Aggregates
On this page
The Aggregates class provides static factory methods that build
aggregation pipeline stages. Each method returns an
instance of the Bson
type, which can in turn be passed to the
MongoCollection.aggregate()
method.
You can import the methods of the Aggregates
class statically, as shown in the following code:
import org.mongodb.scala.model.Aggregates._
The examples in this guide assume this static import.
Match
The $match
pipeline stage passes all documents matching the
specified filter to the next stage. Though the filter can be an instance
of any class that implements Bson
, it’s convenient to use methods from
the Filters class.
The following example creates a pipeline stage that matches all
documents where the author
field value is "Dave"
:
`match`(equal("author", "Dave"))
Note
As match
is a reserved word in Scala and has to be escaped by
backticks, you might prefer to use the filter()
alias:
filter(equal("author", "Dave"))
Project
The $project
pipeline stage passes the projected fields of all
documents to the next stage. Though the projection can be an instance of
any class that implements Bson
, it’s convenient to use methods from the
Projections class.
The following example creates a pipeline stage that excludes the _id
field but includes the title
and author
fields:
project(fields(include("title", "author"), excludeId()))
Computed Fields
The $project
stage can project computed fields as well.

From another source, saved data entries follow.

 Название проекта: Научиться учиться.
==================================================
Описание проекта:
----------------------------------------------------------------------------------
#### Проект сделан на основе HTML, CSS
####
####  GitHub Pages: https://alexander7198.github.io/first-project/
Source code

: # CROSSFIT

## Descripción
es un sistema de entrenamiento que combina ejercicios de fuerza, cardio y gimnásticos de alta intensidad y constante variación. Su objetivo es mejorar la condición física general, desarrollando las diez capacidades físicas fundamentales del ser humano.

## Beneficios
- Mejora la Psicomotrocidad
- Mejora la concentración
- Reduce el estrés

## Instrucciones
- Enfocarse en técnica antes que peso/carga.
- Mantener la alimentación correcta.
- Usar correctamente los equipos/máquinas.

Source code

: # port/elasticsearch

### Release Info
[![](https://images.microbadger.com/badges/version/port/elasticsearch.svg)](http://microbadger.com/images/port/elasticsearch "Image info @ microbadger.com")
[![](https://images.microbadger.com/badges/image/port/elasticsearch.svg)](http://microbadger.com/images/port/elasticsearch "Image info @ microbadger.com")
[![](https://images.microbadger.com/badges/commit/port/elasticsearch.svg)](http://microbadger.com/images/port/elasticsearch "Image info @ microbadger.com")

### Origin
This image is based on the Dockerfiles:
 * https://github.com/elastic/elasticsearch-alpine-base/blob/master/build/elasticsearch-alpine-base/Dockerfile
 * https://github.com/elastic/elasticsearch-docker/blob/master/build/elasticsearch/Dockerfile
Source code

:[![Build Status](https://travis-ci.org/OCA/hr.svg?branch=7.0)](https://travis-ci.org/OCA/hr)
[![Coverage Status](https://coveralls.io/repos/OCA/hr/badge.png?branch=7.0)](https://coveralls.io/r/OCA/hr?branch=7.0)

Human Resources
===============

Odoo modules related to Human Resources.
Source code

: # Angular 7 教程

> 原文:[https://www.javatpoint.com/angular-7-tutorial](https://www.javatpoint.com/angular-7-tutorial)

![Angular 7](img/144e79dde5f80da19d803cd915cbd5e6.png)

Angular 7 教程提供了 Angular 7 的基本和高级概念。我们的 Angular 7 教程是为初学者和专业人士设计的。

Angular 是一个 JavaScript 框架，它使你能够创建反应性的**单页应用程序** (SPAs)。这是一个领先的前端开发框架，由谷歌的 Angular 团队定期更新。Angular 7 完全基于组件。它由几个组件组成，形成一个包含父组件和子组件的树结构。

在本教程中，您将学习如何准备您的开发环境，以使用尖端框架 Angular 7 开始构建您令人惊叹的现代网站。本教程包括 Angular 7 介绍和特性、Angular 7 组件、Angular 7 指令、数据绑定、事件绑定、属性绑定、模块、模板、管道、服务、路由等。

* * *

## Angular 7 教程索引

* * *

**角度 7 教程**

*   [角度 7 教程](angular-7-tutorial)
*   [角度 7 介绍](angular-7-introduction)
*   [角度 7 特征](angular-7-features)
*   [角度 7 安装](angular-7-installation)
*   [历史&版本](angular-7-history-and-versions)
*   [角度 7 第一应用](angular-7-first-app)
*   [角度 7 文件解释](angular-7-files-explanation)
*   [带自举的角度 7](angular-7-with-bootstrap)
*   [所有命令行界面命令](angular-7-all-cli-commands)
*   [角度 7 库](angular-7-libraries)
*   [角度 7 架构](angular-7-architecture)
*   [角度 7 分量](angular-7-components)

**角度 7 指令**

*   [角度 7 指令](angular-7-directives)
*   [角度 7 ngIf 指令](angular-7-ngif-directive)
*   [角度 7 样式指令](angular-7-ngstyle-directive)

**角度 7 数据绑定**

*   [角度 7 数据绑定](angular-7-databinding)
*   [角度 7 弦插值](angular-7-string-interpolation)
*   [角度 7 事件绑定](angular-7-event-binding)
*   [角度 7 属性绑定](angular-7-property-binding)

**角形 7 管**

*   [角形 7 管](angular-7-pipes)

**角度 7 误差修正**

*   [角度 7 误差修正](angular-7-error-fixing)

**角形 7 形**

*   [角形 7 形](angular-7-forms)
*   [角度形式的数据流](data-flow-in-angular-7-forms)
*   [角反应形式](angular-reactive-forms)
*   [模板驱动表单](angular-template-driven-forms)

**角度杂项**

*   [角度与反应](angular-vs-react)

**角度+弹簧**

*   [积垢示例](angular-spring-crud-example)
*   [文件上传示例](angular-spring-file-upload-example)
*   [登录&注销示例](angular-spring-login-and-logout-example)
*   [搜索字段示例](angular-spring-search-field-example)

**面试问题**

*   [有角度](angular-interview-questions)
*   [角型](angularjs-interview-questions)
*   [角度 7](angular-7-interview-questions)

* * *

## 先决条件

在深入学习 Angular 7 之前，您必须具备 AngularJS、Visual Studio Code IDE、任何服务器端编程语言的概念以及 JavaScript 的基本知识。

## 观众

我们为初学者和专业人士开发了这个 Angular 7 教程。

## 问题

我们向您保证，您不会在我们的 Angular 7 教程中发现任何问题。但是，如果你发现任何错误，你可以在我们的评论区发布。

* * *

The following example projects the qty
field into a new field called
quantity
. In other words, it renames the field:
project(computed("quantity", "$qty"))
Sample
The $sample
pipeline stage randomly select N
documents from
input documents. The following example uses the sample()
method to randomly select 5
documents from the collection:
sample(5)
Sort
The $sort
pipeline stage passes all documents to the next stage, sorted
by the specified sort criteria. Though the sort criteria can be an
instance of any class that implements Bson
, it’s convenient to use methods
from the Sorts class.
The following example creates a pipeline stage that sorts in descending order
according to the value of the age
field and then in ascending order
according to the value of the posts
field:
sort(orderBy(descending("age"), ascending("posts")))
Skip
The $skip
pipeline stage skips over the specified number of documents
that pass into the stage and passes the remaining documents to the next
stage.
The following example skips the first 5
documents:
skip(5)
Limit
The $limit
pipeline stage limits the number of documents passed to
the next stage.
The following example limits the number of documents to 10:
limit(10)
Lookup
The $lookup
pipeline stage performs a left outer join with another
collection to filter in documents from the joined collection for
processing.
The following example performs a left outer join on the fromCollection
collection, joining the local
field to the from
field and outputted
in the joinedOutput
field:
lookup("fromCollection", "local", "from", "joinedOutput")
Group
The $group
pipeline stage groups documents by some specified expression
and outputs a document for each distinct grouping to the next stage. A
group consists of an _id
which specifies the expression on which to
group, and zero or more accumulators which are evaluated for each
grouping.
To simplify the expression of accumulators, the driver
includes an Accumulators
singleton object with factory methods for each
of the supported accumulators.
The following example groups documents by the value of the customerId
field, and
for each group accumulates the sum and average of the values of the
quantity field into the totalQuantity
and averageQuantity
fields,
respectively:
group("$customerId", sum("totalQuantity", "$quantity"), avg("averageQuantity", "$quantity"))
Unwind
The $unwind
pipeline stage deconstructs an array field from the
input documents to output a document for each element.
The following example outputs, for each document, a document for each element in
the sizes
array:
unwind("$sizes")
The following example also includes any documents that have missing or null
values for the sizes
field or where the sizes
list is empty:
unwind("$sizes", UnwindOptions().preserveNullAndEmptyArrays(true))
The following example unwinds the sizes
array and also outputs the array
index into the position
field:
unwind("$sizes", UnwindOptions().includeArrayIndex("$position"))
Set Window Fields
The $setWindowFields
pipeline stage allows using window operators. This
stage partitions the input documents similarly to the $group
pipeline
stage, optionally sorts them, computes fields in the documents by
computing window functions over windows specified per function, and
outputs the documents. A window is a subset of a partition.
The important difference from the $group
pipeline stage is that documents belonging to
the same partition or window are not folded into a single document.
The driver includes the WindowedComputations
singleton object with
factory methods for supported window operators.
The following example computes the accumulated rainfall and the average
temperature over the past month per each locality from more fine-grained
measurements presented in the rainfall
and temperature
fields:
val pastMonth: Window = Windows.timeRange(-1, MongoTimeUnit.MONTH, Windows.Bound.CURRENT) setWindowFields(Some("$localityId"), Some(Sorts.ascending("measurementDateTime")), WindowedComputations.sum("monthlyRainfall", "$rainfall", Some(pastMonth)), WindowedComputations.avg("monthlyAvgTemp", "$temperature", Some(pastMonth)))
Assembling a Pipeline
Pipeline operators are typically combined into a list and passed to the
aggregate()
method of a MongoCollection
:
collection.aggregate(List(filter(equal("author", "Dave")), group("$customerId", sum("totalQuantity", "$quantity"), avg("averageQuantity", "$quantity")), out("authors")))